米づくりも支援する。米農家オーディション「お米番付」を開催。ミシュラン星付き料理長らが審査し、入賞米は国内航空会社国際線ファーストクラスに採用された。お米のおいしさを体験してもらうため、京都・祇園、東京・銀座に開店した「米料亭」では、特製の土鍋炊飯釜で炊いたご飯が目当ての顧客で平均2時間待ちが続く。
「子連れで来店されたお客様から、ご飯嫌いだった子供が、以来、食べるようになったとお手紙をいただいたりします」(ブランド戦略室・松下祐さん)
正社員も3人から38人に。注目すべきは、今も毎日全員集まり、お米の食べ比べを続けていることだ。橋本社長の横でカスタマーセンターの女子社員も舌に味を記憶させる。お米にかける思いを共有した社員は、顧客からの問い合わせに自分の言葉で価値を語る。日常ではコモディティのお米も、思いを伝える非日常のギフトになると価値が変わり、八代目儀兵衛のストーリーが顧客のストーリーへとつながっていく。他社は商品の外見は模倣できても、そこには入り込めない。
「でも、一気に拡大は目指しません。量を売るのが目的ではなく、自分たちの質を維持しながら、お米文化を守っていきたいからです」(橋本社長)

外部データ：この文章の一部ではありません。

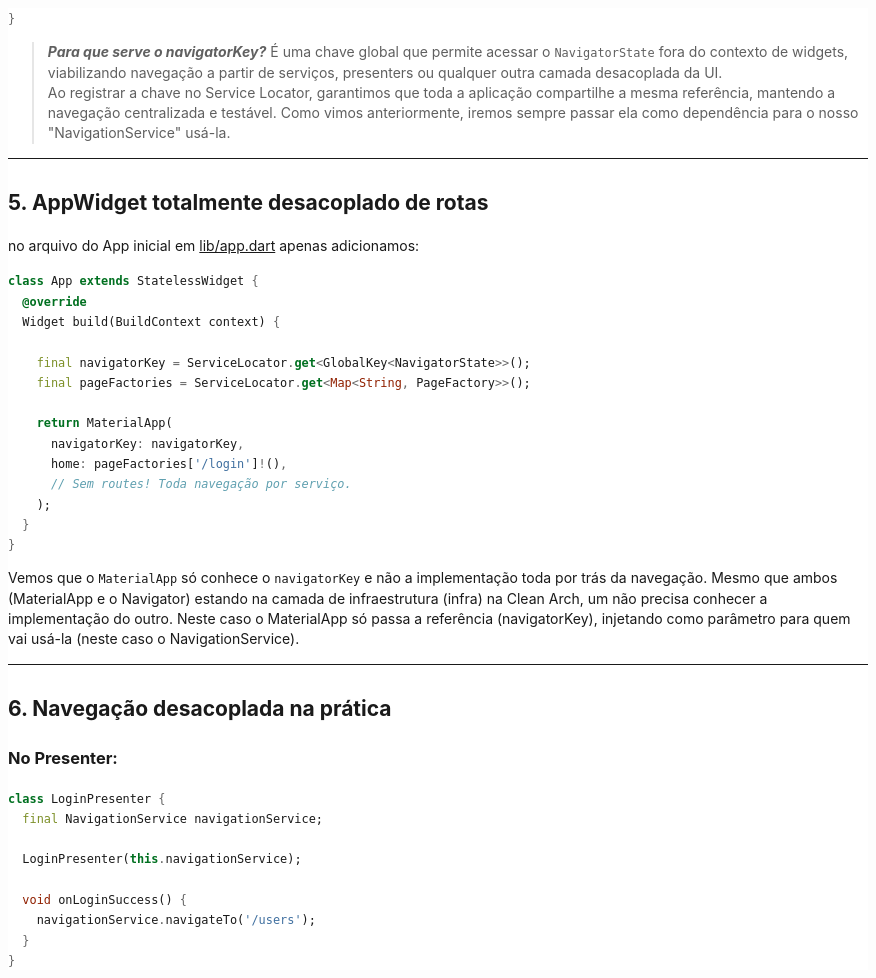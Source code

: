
```dart
}
```

> ***Para que serve o navigatorKey?***
    É uma chave global que permite acessar o `NavigatorState` fora do contexto de widgets, viabilizando navegação a partir de serviços, presenters ou qualquer outra camada desacoplada da UI.  
    Ao registrar a chave no Service Locator, garantimos que toda a aplicação compartilhe a mesma referência, mantendo a navegação centralizada e testável.
    Como vimos anteriormente, iremos sempre passar ela como dependência para o nosso "NavigationService" usá-la.

---

## 5. AppWidget totalmente desacoplado de rotas

no arquivo do App inicial em [lib/app.dart](https://github.com/claytonmagalhaesdev/flutter_clean_arch_template/blob/main/lib/app.dart) apenas adicionamos:

```dart
class App extends StatelessWidget {
  @override
  Widget build(BuildContext context) {

    final navigatorKey = ServiceLocator.get<GlobalKey<NavigatorState>>();
    final pageFactories = ServiceLocator.get<Map<String, PageFactory>>();

    return MaterialApp(
      navigatorKey: navigatorKey,
      home: pageFactories['/login']!(),
      // Sem routes! Toda navegação por serviço.
    );
  }
}
```

Vemos que o `MaterialApp` só conhece o `navigatorKey` e não a implementação toda por trás da navegação.
Mesmo que ambos (MaterialApp e o Navigator) estando na camada de infraestrutura (infra) na Clean Arch, um não precisa conhecer a implementação do outro. Neste caso o MaterialApp só passa a referência (navigatorKey), injetando como parâmetro para quem vai usá-la (neste caso o NavigationService).

---

## 6. Navegação desacoplada na prática

### No Presenter:

```dart
class LoginPresenter {
  final NavigationService navigationService;

  LoginPresenter(this.navigationService);

  void onLoginSuccess() {
    navigationService.navigateTo('/users');
  }
}
```
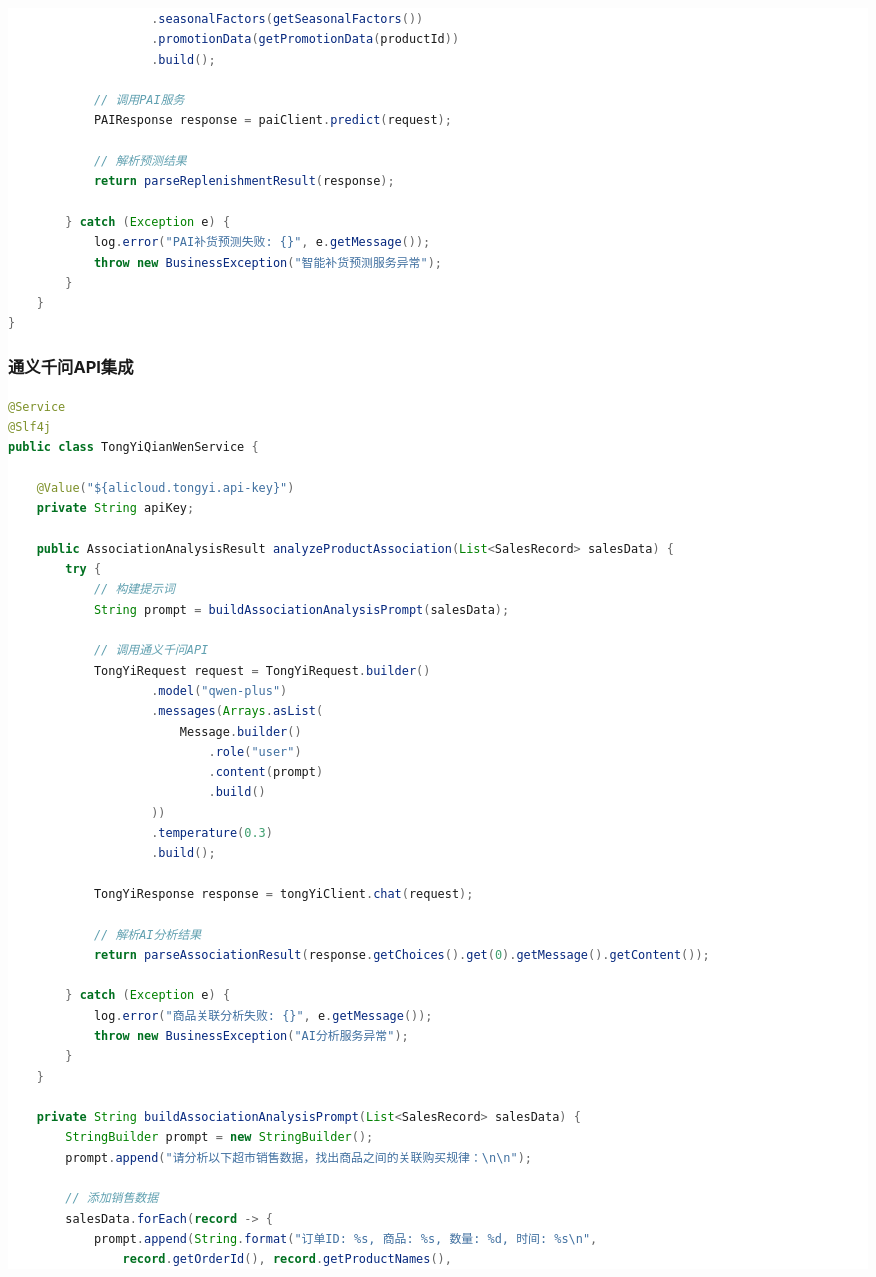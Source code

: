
 ```java
                    .seasonalFactors(getSeasonalFactors())
                    .promotionData(getPromotionData(productId))
                    .build();

            // 调用PAI服务
            PAIResponse response = paiClient.predict(request);
            
            // 解析预测结果
            return parseReplenishmentResult(response);
            
        } catch (Exception e) {
            log.error("PAI补货预测失败: {}", e.getMessage());
            throw new BusinessException("智能补货预测服务异常");
        }
    }
}
```

### 通义千问API集成
```java
@Service
@Slf4j
public class TongYiQianWenService {

    @Value("${alicloud.tongyi.api-key}")
    private String apiKey;

    public AssociationAnalysisResult analyzeProductAssociation(List<SalesRecord> salesData) {
        try {
            // 构建提示词
            String prompt = buildAssociationAnalysisPrompt(salesData);
            
            // 调用通义千问API
            TongYiRequest request = TongYiRequest.builder()
                    .model("qwen-plus")
                    .messages(Arrays.asList(
                        Message.builder()
                            .role("user")
                            .content(prompt)
                            .build()
                    ))
                    .temperature(0.3)
                    .build();

            TongYiResponse response = tongYiClient.chat(request);
            
            // 解析AI分析结果
            return parseAssociationResult(response.getChoices().get(0).getMessage().getContent());
            
        } catch (Exception e) {
            log.error("商品关联分析失败: {}", e.getMessage());
            throw new BusinessException("AI分析服务异常");
        }
    }

    private String buildAssociationAnalysisPrompt(List<SalesRecord> salesData) {
        StringBuilder prompt = new StringBuilder();
        prompt.append("请分析以下超市销售数据，找出商品之间的关联购买规律：\n\n");
        
        // 添加销售数据
        salesData.forEach(record -> {
            prompt.append(String.format("订单ID: %s, 商品: %s, 数量: %d, 时间: %s\n", 
                record.getOrderId(), record.getProductNames(), 
```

思いを持つ企業は、その思いが顧客に生み出すストーリーが競争力となる。お米ギフトはコモディティ商品でも差別化可能な1つのモデルを示している。
※記事内の商品価格はすべて消費税込み。
米屋の長男として育った橋本隆志社長が2006年に創業。その年その時期のおいしい米をブレンドする米屋の強みを活かし、インターネット上で米販売をスタート。京都らしいデザインの「米ギフト」が話題に。全国の農家を応援するため、甘い米のコンテスト「お米番付」も開催。